(Data excerpts)
┌──

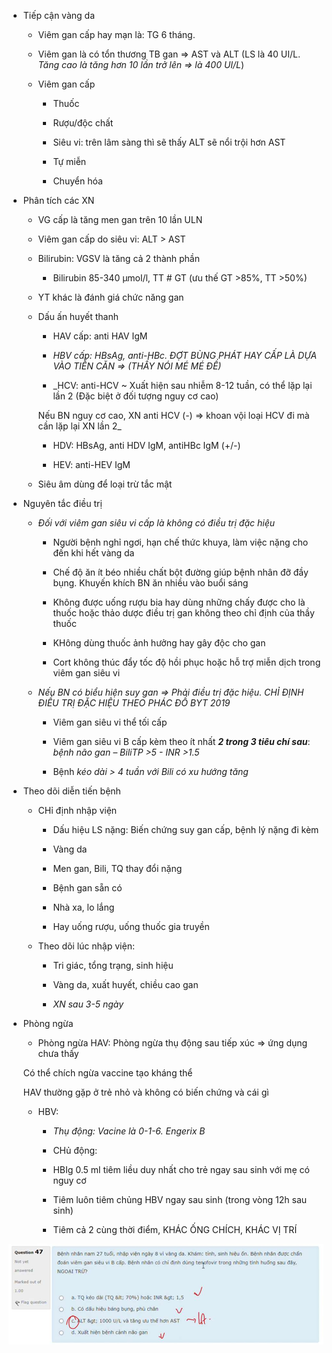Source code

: - Tiếp cận vàng da
  
	- Viêm gan cấp hay mạn là: TG 6 tháng.
  
	- Viêm gan là có tổn thương TB gan => AST và ALT (LS là 40 UI/L. _Tăng cao là tăng hơn 10 lần trở lên => là 400 UI/L_)
  
	- Viêm gan cấp
  
		- Thuốc
  
		- Rượu/độc chất
  
		- Siêu vi: trên lâm sàng thì sẽ thấy ALT sẽ nổi trội hơn AST
  
		- Tự miễn
  
		- Chuyển hóa
  
- Phân tích các XN
  
	- VG cấp là tăng men gan trên 10 lần ULN
  
	- Viêm gan cấp do siêu vi: ALT > AST
  
	- Bilirubin: VGSV là tăng cả 2 thành phần
  
		- Bilirubin 85-340 µmol/l, TT # GT (ưu thế GT >85%, TT >50%)
  
	- YT khác là đánh giá chức năng gan
  
	- Dấu ấn huyết thanh
  
		- HAV cấp: anti HAV IgM
  
		- _HBV cấp: HBsAg, anti-HBc. ĐỢT BÙNG PHÁT HAY CẤP LÀ DỰA VÀO TIỀN CĂN => (THẦY NÓI MÉ MÉ ĐỀ)_
  
		- _HCV: anti-HCV ~ Xuất hiện sau nhiễm 8-12 tuần, có thể lặp lại lần 2 (Đặc biệt ở đối tượng nguy cơ cao)  
  
		Nếu BN nguy cơ cao, XN anti HCV (-) => khoan vội loại HCV đi mà cần lặp lại XN lần 2_
  
		- HDV: HBsAg, anti HDV IgM, antiHBc IgM (+/-)
  
		- HEV: anti-HEV IgM
  
	- Siêu âm dùng để loại trừ tắc mật
  
- Nguyên tắc điều trị
  
	- _Đối với viêm gan siêu vi cấp là không có điều trị đặc hiệu_
  
		- Người bệnh nghỉ ngơi, hạn chế thức khuya, làm việc nặng cho đến khi hết vàng da
  
		- Chế độ ăn ít béo nhiều chất bột đường giúp bệnh nhân đỡ đầy bụng. Khuyến khích BN ăn nhiều vào buổi sáng
  
		- Không được uống rượu bia hay dùng những chấy được cho là thuốc hoặc thảo dược điều trị gan không theo chỉ định của thầy thuốc
  
		- KHông dùng thuốc ảnh hưởng hay gây độc cho gan
  
		- Cort không thúc đẩy tốc độ hồi phục hoặc hỗ trợ miễn dịch trong viêm gan siêu vi
  
	- _Nếu BN có biểu hiện suy gan => Phải điều trị đặc hiệu. CHỈ ĐỊNH ĐIỀU TRỊ ĐẶC HIỆU THEO PHÁC ĐỒ BYT 2019_
  
		- Viêm gan siêu vi thể tối cấp
  
		- Viêm gan siêu vi B cấp kèm theo ít nhất **_2 trong 3 tiêu chí sau_**: _bệnh não gan – BiliTP >5 - INR >1.5_
  
		- Bệnh _kéo dài > 4 tuần với Bili có xu hướng tăng_
  
- Theo dõi diễn tiến bệnh
  
	- CHỉ định nhập viện
  
		- Dấu hiệu LS nặng: Biến chứng suy gan cấp, bệnh lý nặng đi kèm
  
		- Vàng da
  
		- Men gan, Bili, TQ thay đổi nặng
  
		- Bệnh gan sẵn có
  
		- Nhà xa, lo lắng
  
		- Hay uống rượu, uống thuốc gia truyền
  
	- Theo dõi lúc nhập viện:
  
		- Tri giác, tổng trạng, sinh hiệu
  
		- Vàng da, xuất huyết, chiều cao gan
  
		- _XN sau 3-5 ngày_
  
- Phòng ngừa
  
	- Phòng ngừa HAV: Phòng ngừa thụ động sau tiếp xúc => ứng dụng chưa thấy  
  
	Có thể chích ngừa vaccine tạo kháng thể  
  
	HAV thường gặp ở trẻ nhỏ và không có biến chứng và cái gì
  
	- HBV:
  
		- _Thụ động: Vacine là 0-1-6. Engerix B_
  
		- CHủ động:
  
		- HBIg 0.5 ml tiêm liều duy nhất cho trẻ ngay sau sinh với mẹ có nguy cơ
  
		- Tiêm luôn tiêm chủng HBV ngay sau sinh (trong vòng 12h sau sinh)
  
		- Tiêm cả 2 cùng thời điểm, KHÁC ỐNG CHÍCH, KHÁC VỊ TRÍ
  

  
![Buổi 11 - Hệ tiêu hóa-1687421401351.jpeg](../../../200%20Files/image/image/Bu%E1%BB%95i%2011%20-%20H%E1%BB%87%20ti%C3%AAu%20h%C3%B3a-1687421401351.jpeg)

└──

(Work order)
Taking the entries above, restate exactly those lines that fall between the line with "- Chuyển hóa" and the line with "- _HBV cấp: HBsAg, anti-HBc.", keeping both of those lines too.

(Problem solution)
		- Chuyển hóa
  
- Phân tích các XN
  
	- VG cấp là tăng men gan trên 10 lần ULN
  
	- Viêm gan cấp do siêu vi: ALT > AST
  
	- Bilirubin: VGSV là tăng cả 2 thành phần
  
		- Bilirubin 85-340 µmol/l, TT # GT (ưu thế GT >85%, TT >50%)
  
	- YT khác là đánh giá chức năng gan
  
	- Dấu ấn huyết thanh
  
		- HAV cấp: anti HAV IgM
  
		- _HBV cấp: HBsAg, anti-HBc. ĐỢT BÙNG PHÁT HAY CẤP LÀ DỰA VÀO TIỀN CĂN => (THẦY NÓI MÉ MÉ ĐỀ)_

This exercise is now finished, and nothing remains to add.